**ABOUT THIS TASK:**
Print the entries exactly; skip the pictures.

[Saved entries]

• • • •

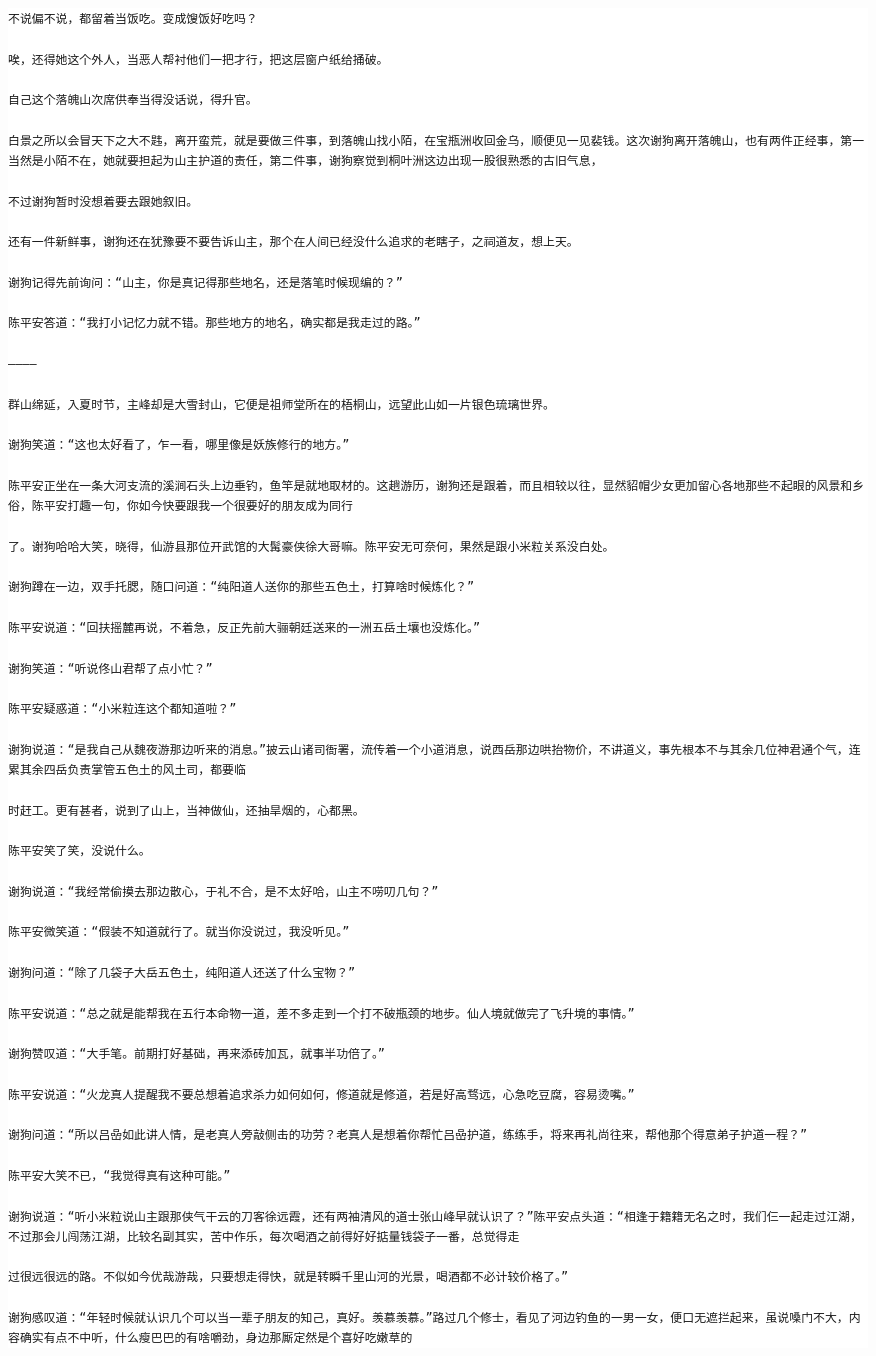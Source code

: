     不说偏不说，都留着当饭吃。变成馊饭好吃吗？

    唉，还得她这个外人，当恶人帮衬他们一把才行，把这层窗户纸给捅破。

    自己这个落魄山次席供奉当得没话说，得升官。

    白景之所以会冒天下之大不韪，离开蛮荒，就是要做三件事，到落魄山找小陌，在宝瓶洲收回金乌，顺便见一见裴钱。这次谢狗离开落魄山，也有两件正经事，第一当然是小陌不在，她就要担起为山主护道的责任，第二件事，谢狗察觉到桐叶洲这边出现一股很熟悉的古旧气息，

    不过谢狗暂时没想着要去跟她叙旧。

    还有一件新鲜事，谢狗还在犹豫要不要告诉山主，那个在人间已经没什么追求的老瞎子，之祠道友，想上天。

    谢狗记得先前询问：“山主，你是真记得那些地名，还是落笔时候现编的？”

    陈平安答道：“我打小记忆力就不错。那些地方的地名，确实都是我走过的路。”

    ————

    群山绵延，入夏时节，主峰却是大雪封山，它便是祖师堂所在的梧桐山，远望此山如一片银色琉璃世界。

    谢狗笑道：“这也太好看了，乍一看，哪里像是妖族修行的地方。”

    陈平安正坐在一条大河支流的溪涧石头上边垂钓，鱼竿是就地取材的。这趟游历，谢狗还是跟着，而且相较以往，显然貂帽少女更加留心各地那些不起眼的风景和乡俗，陈平安打趣一句，你如今快要跟我一个很要好的朋友成为同行

    了。谢狗哈哈大笑，晓得，仙游县那位开武馆的大髯豪侠徐大哥嘛。陈平安无可奈何，果然是跟小米粒关系没白处。

    谢狗蹲在一边，双手托腮，随口问道：“纯阳道人送你的那些五色土，打算啥时候炼化？”

    陈平安说道：“回扶摇麓再说，不着急，反正先前大骊朝廷送来的一洲五岳土壤也没炼化。”

    谢狗笑道：“听说佟山君帮了点小忙？”

    陈平安疑惑道：“小米粒连这个都知道啦？”

    谢狗说道：“是我自己从魏夜游那边听来的消息。”披云山诸司衙署，流传着一个小道消息，说西岳那边哄抬物价，不讲道义，事先根本不与其余几位神君通个气，连累其余四岳负责掌管五色土的风土司，都要临

    时赶工。更有甚者，说到了山上，当神做仙，还抽旱烟的，心都黑。

    陈平安笑了笑，没说什么。

    谢狗说道：“我经常偷摸去那边散心，于礼不合，是不太好哈，山主不唠叨几句？”

    陈平安微笑道：“假装不知道就行了。就当你没说过，我没听见。”

    谢狗问道：“除了几袋子大岳五色土，纯阳道人还送了什么宝物？”

    陈平安说道：“总之就是能帮我在五行本命物一道，差不多走到一个打不破瓶颈的地步。仙人境就做完了飞升境的事情。”

    谢狗赞叹道：“大手笔。前期打好基础，再来添砖加瓦，就事半功倍了。”

    陈平安说道：“火龙真人提醒我不要总想着追求杀力如何如何，修道就是修道，若是好高骛远，心急吃豆腐，容易烫嘴。”

    谢狗问道：“所以吕喦如此讲人情，是老真人旁敲侧击的功劳？老真人是想着你帮忙吕喦护道，练练手，将来再礼尚往来，帮他那个得意弟子护道一程？”

    陈平安大笑不已，“我觉得真有这种可能。”

    谢狗说道：“听小米粒说山主跟那侠气干云的刀客徐远霞，还有两袖清风的道士张山峰早就认识了？”陈平安点头道：“相逢于籍籍无名之时，我们仨一起走过江湖，不过那会儿闯荡江湖，比较名副其实，苦中作乐，每次喝酒之前得好好掂量钱袋子一番，总觉得走

    过很远很远的路。不似如今优哉游哉，只要想走得快，就是转瞬千里山河的光景，喝酒都不必计较价格了。”

    谢狗感叹道：“年轻时候就认识几个可以当一辈子朋友的知己，真好。羡慕羡慕。”路过几个修士，看见了河边钓鱼的一男一女，便口无遮拦起来，虽说嗓门不大，内容确实有点不中听，什么瘦巴巴的有啥嚼劲，身边那厮定然是个喜好吃嫩草的

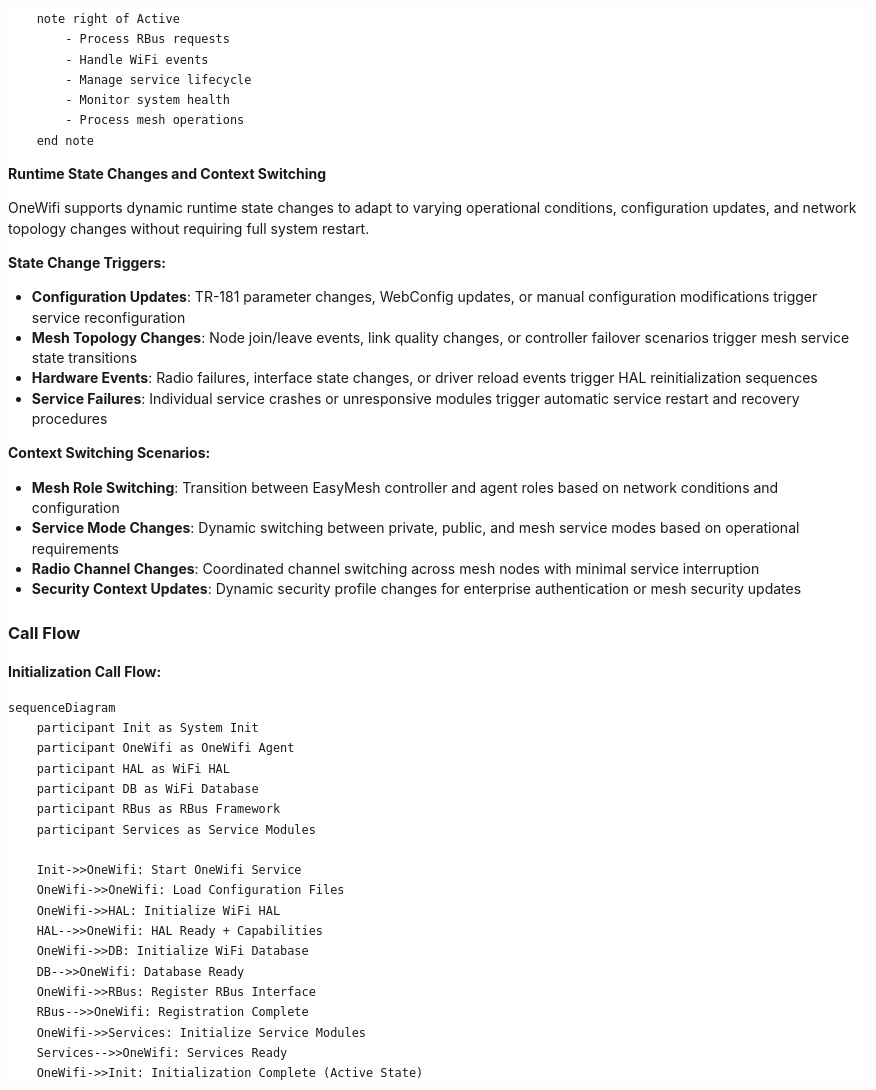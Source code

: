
 ```mermaid
    note right of Active
        - Process RBus requests
        - Handle WiFi events
        - Manage service lifecycle
        - Monitor system health
        - Process mesh operations
    end note
```

**Runtime State Changes and Context Switching**

OneWifi supports dynamic runtime state changes to adapt to varying operational conditions, configuration updates, and network topology changes without requiring full system restart.

**State Change Triggers:**

- **Configuration Updates**: TR-181 parameter changes, WebConfig updates, or manual configuration modifications trigger service reconfiguration
- **Mesh Topology Changes**: Node join/leave events, link quality changes, or controller failover scenarios trigger mesh service state transitions
- **Hardware Events**: Radio failures, interface state changes, or driver reload events trigger HAL reinitialization sequences
- **Service Failures**: Individual service crashes or unresponsive modules trigger automatic service restart and recovery procedures

**Context Switching Scenarios:**

- **Mesh Role Switching**: Transition between EasyMesh controller and agent roles based on network conditions and configuration
- **Service Mode Changes**: Dynamic switching between private, public, and mesh service modes based on operational requirements
- **Radio Channel Changes**: Coordinated channel switching across mesh nodes with minimal service interruption
- **Security Context Updates**: Dynamic security profile changes for enterprise authentication or mesh security updates

### Call Flow

**Initialization Call Flow:**

```mermaid
sequenceDiagram
    participant Init as System Init
    participant OneWifi as OneWifi Agent
    participant HAL as WiFi HAL
    participant DB as WiFi Database
    participant RBus as RBus Framework
    participant Services as Service Modules

    Init->>OneWifi: Start OneWifi Service
    OneWifi->>OneWifi: Load Configuration Files
    OneWifi->>HAL: Initialize WiFi HAL
    HAL-->>OneWifi: HAL Ready + Capabilities
    OneWifi->>DB: Initialize WiFi Database
    DB-->>OneWifi: Database Ready
    OneWifi->>RBus: Register RBus Interface
    RBus-->>OneWifi: Registration Complete
    OneWifi->>Services: Initialize Service Modules
    Services-->>OneWifi: Services Ready
    OneWifi->>Init: Initialization Complete (Active State)
```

• • • •

**COMPLETED TASK:**
Source code

:     不说偏不说，都留着当饭吃。变成馊饭好吃吗？

    唉，还得她这个外人，当恶人帮衬他们一把才行，把这层窗户纸给捅破。

    自己这个落魄山次席供奉当得没话说，得升官。

    白景之所以会冒天下之大不韪，离开蛮荒，就是要做三件事，到落魄山找小陌，在宝瓶洲收回金乌，顺便见一见裴钱。这次谢狗离开落魄山，也有两件正经事，第一当然是小陌不在，她就要担起为山主护道的责任，第二件事，谢狗察觉到桐叶洲这边出现一股很熟悉的古旧气息，

    不过谢狗暂时没想着要去跟她叙旧。

    还有一件新鲜事，谢狗还在犹豫要不要告诉山主，那个在人间已经没什么追求的老瞎子，之祠道友，想上天。

    谢狗记得先前询问：“山主，你是真记得那些地名，还是落笔时候现编的？”

    陈平安答道：“我打小记忆力就不错。那些地方的地名，确实都是我走过的路。”

    ————

    群山绵延，入夏时节，主峰却是大雪封山，它便是祖师堂所在的梧桐山，远望此山如一片银色琉璃世界。

    谢狗笑道：“这也太好看了，乍一看，哪里像是妖族修行的地方。”

    陈平安正坐在一条大河支流的溪涧石头上边垂钓，鱼竿是就地取材的。这趟游历，谢狗还是跟着，而且相较以往，显然貂帽少女更加留心各地那些不起眼的风景和乡俗，陈平安打趣一句，你如今快要跟我一个很要好的朋友成为同行

    了。谢狗哈哈大笑，晓得，仙游县那位开武馆的大髯豪侠徐大哥嘛。陈平安无可奈何，果然是跟小米粒关系没白处。

    谢狗蹲在一边，双手托腮，随口问道：“纯阳道人送你的那些五色土，打算啥时候炼化？”

    陈平安说道：“回扶摇麓再说，不着急，反正先前大骊朝廷送来的一洲五岳土壤也没炼化。”

    谢狗笑道：“听说佟山君帮了点小忙？”

    陈平安疑惑道：“小米粒连这个都知道啦？”

    谢狗说道：“是我自己从魏夜游那边听来的消息。”披云山诸司衙署，流传着一个小道消息，说西岳那边哄抬物价，不讲道义，事先根本不与其余几位神君通个气，连累其余四岳负责掌管五色土的风土司，都要临

    时赶工。更有甚者，说到了山上，当神做仙，还抽旱烟的，心都黑。

    陈平安笑了笑，没说什么。

    谢狗说道：“我经常偷摸去那边散心，于礼不合，是不太好哈，山主不唠叨几句？”

    陈平安微笑道：“假装不知道就行了。就当你没说过，我没听见。”

    谢狗问道：“除了几袋子大岳五色土，纯阳道人还送了什么宝物？”

    陈平安说道：“总之就是能帮我在五行本命物一道，差不多走到一个打不破瓶颈的地步。仙人境就做完了飞升境的事情。”

    谢狗赞叹道：“大手笔。前期打好基础，再来添砖加瓦，就事半功倍了。”

    陈平安说道：“火龙真人提醒我不要总想着追求杀力如何如何，修道就是修道，若是好高骛远，心急吃豆腐，容易烫嘴。”

    谢狗问道：“所以吕喦如此讲人情，是老真人旁敲侧击的功劳？老真人是想着你帮忙吕喦护道，练练手，将来再礼尚往来，帮他那个得意弟子护道一程？”

    陈平安大笑不已，“我觉得真有这种可能。”

    谢狗说道：“听小米粒说山主跟那侠气干云的刀客徐远霞，还有两袖清风的道士张山峰早就认识了？”陈平安点头道：“相逢于籍籍无名之时，我们仨一起走过江湖，不过那会儿闯荡江湖，比较名副其实，苦中作乐，每次喝酒之前得好好掂量钱袋子一番，总觉得走

    过很远很远的路。不似如今优哉游哉，只要想走得快，就是转瞬千里山河的光景，喝酒都不必计较价格了。”

    谢狗感叹道：“年轻时候就认识几个可以当一辈子朋友的知己，真好。羡慕羡慕。”路过几个修士，看见了河边钓鱼的一男一女，便口无遮拦起来，虽说嗓门不大，内容确实有点不中听，什么瘦巴巴的有啥嚼劲，身边那厮定然是个喜好吃嫩草的

Source code

:
 ```mermaid
    note right of Active
        - Process RBus requests
        - Handle WiFi events
        - Manage service lifecycle
        - Monitor system health
        - Process mesh operations
    end note
```

**Runtime State Changes and Context Switching**

OneWifi supports dynamic runtime state changes to adapt to varying operational conditions, configuration updates, and network topology changes without requiring full system restart.

**State Change Triggers:**

- **Configuration Updates**: TR-181 parameter changes, WebConfig updates, or manual configuration modifications trigger service reconfiguration
- **Mesh Topology Changes**: Node join/leave events, link quality changes, or controller failover scenarios trigger mesh service state transitions
- **Hardware Events**: Radio failures, interface state changes, or driver reload events trigger HAL reinitialization sequences
- **Service Failures**: Individual service crashes or unresponsive modules trigger automatic service restart and recovery procedures

**Context Switching Scenarios:**

- **Mesh Role Switching**: Transition between EasyMesh controller and agent roles based on network conditions and configuration
- **Service Mode Changes**: Dynamic switching between private, public, and mesh service modes based on operational requirements
- **Radio Channel Changes**: Coordinated channel switching across mesh nodes with minimal service interruption
- **Security Context Updates**: Dynamic security profile changes for enterprise authentication or mesh security updates

### Call Flow

**Initialization Call Flow:**

```mermaid
sequenceDiagram
    participant Init as System Init
    participant OneWifi as OneWifi Agent
    participant HAL as WiFi HAL
    participant DB as WiFi Database
    participant RBus as RBus Framework
    participant Services as Service Modules

    Init->>OneWifi: Start OneWifi Service
    OneWifi->>OneWifi: Load Configuration Files
    OneWifi->>HAL: Initialize WiFi HAL
    HAL-->>OneWifi: HAL Ready + Capabilities
    OneWifi->>DB: Initialize WiFi Database
    DB-->>OneWifi: Database Ready
    OneWifi->>RBus: Register RBus Interface
    RBus-->>OneWifi: Registration Complete
    OneWifi->>Services: Initialize Service Modules
    Services-->>OneWifi: Services Ready
    OneWifi->>Init: Initialization Complete (Active State)
```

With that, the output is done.